The 2015 Paris climate agreement set the goal of limiting global warming at 1.5 degrees Celsius. Now we even plan to reach 2 degrees Celsius and possibly higher this century unless significant reductions in emissions of carbon dioxide and other greenhouse gases occur in the decades to come. There are four points made by the IPCC in its report: It is heating up almost everywhere, it is heating up quickly, the warming has reversed a long-term cooling, and it has not been so hot in a long time. What does this mean for India?
Well, we are already experiencing global warming. Periods of unusual and unprecedented heat are expected to occur much more frequently and cover much larger areas. Under a warming of 4 degrees Celsius, the west coast and southern India are expected to experience new high temperature weather patterns with significant impacts on agriculture. With built-up urban areas rapidly becoming “heat islands”, planners will need to adopt measures to counter this effect.
A decrease in monsoon precipitation since the 1950s has already been observed. The frequency of heavy precipitation events has also increased. A 2 ° C increase in global average temperatures will make the Indian summer monsoon very unpredictable. With a warming of 4 ° C, an extremely wet monsoon that currently only has a chance to occur once every 100 years is expected to occur every 10 years by the end of the century. A sudden change in the monsoon could precipitate a major crisis, triggering more frequent droughts as well as more severe flooding across much of India.
The northwest coast of India to the southeastern coastal region may experience above average precipitation. Dry years should be drier and wet years more humid. So what should be done? The report suggested two main movements, one on weather forecasting and the other on building standards. Improving hydrometeorological systems for weather forecasting and installing flood warning systems can help people get out of harm’s way before a weather-related disaster strikes.

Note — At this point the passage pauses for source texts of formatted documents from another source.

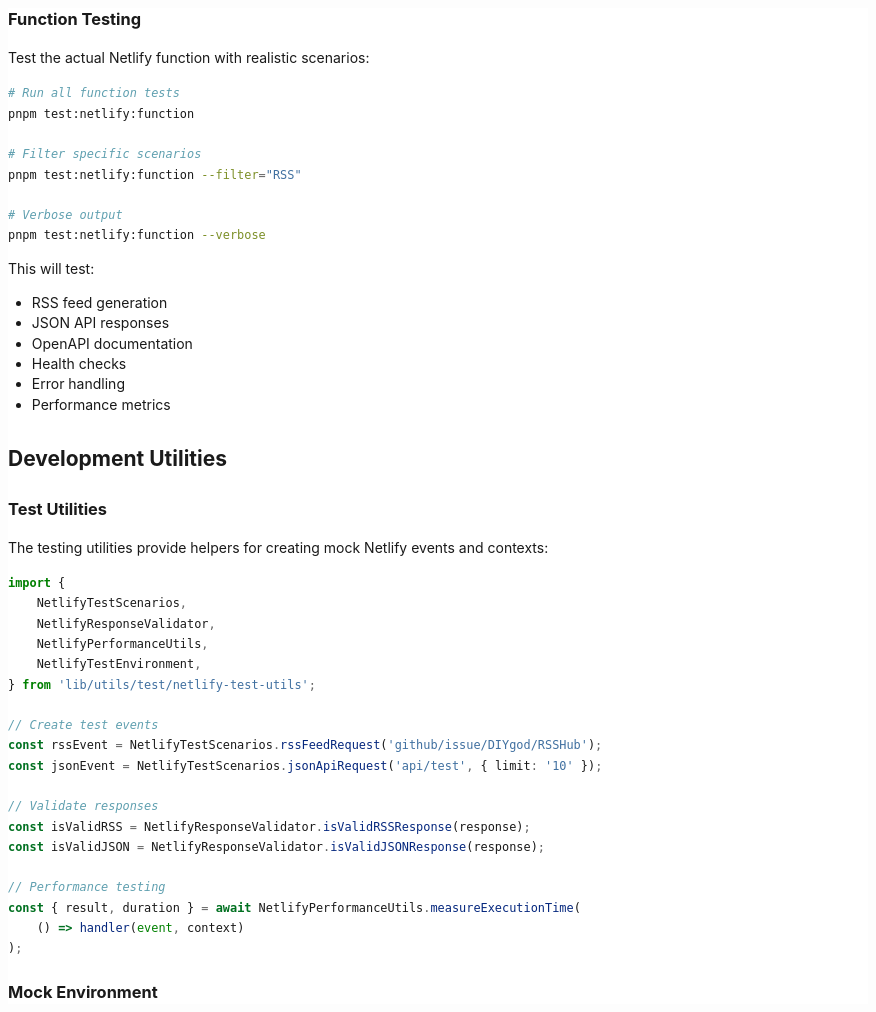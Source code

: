 ### Function Testing

Test the actual Netlify function with realistic scenarios:

```bash
# Run all function tests
pnpm test:netlify:function

# Filter specific scenarios
pnpm test:netlify:function --filter="RSS"

# Verbose output
pnpm test:netlify:function --verbose
```

This will test:
- RSS feed generation
- JSON API responses
- OpenAPI documentation
- Health checks
- Error handling
- Performance metrics

## Development Utilities

### Test Utilities

The testing utilities provide helpers for creating mock Netlify events and contexts:

```typescript
import {
    NetlifyTestScenarios,
    NetlifyResponseValidator,
    NetlifyPerformanceUtils,
    NetlifyTestEnvironment,
} from 'lib/utils/test/netlify-test-utils';

// Create test events
const rssEvent = NetlifyTestScenarios.rssFeedRequest('github/issue/DIYgod/RSSHub');
const jsonEvent = NetlifyTestScenarios.jsonApiRequest('api/test', { limit: '10' });

// Validate responses
const isValidRSS = NetlifyResponseValidator.isValidRSSResponse(response);
const isValidJSON = NetlifyResponseValidator.isValidJSONResponse(response);

// Performance testing
const { result, duration } = await NetlifyPerformanceUtils.measureExecutionTime(
    () => handler(event, context)
);
```

### Mock Environment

Building codes will need to be enforced to ensure homes and infrastructure are not at risk. Evidence indicates that parts of South Asia have become drier since the 1970s with an increase in the number of droughts. Droughts have major consequences. In 1987 and 2002-2003, droughts affected more than half of India’s cultivated area and resulted in a dramatic drop in agricultural production. Droughts are expected to be more frequent in some areas, particularly in northwest India, Jharkhand, Orissa and Chattisgarh. Crop yields will drop dramatically due to the extreme heat by the 2040s. Does that sound more like a “day prediction”? Is not it?
Yes it is, actually. How far away is 2040 do you think? Your children will then only be adults. They can also start raising their families. This is what we give to our children as an inheritance. Add in good measure the shortages of drinking water, the drying up of rivers and the flooding of cities. Alas, we think we have plans!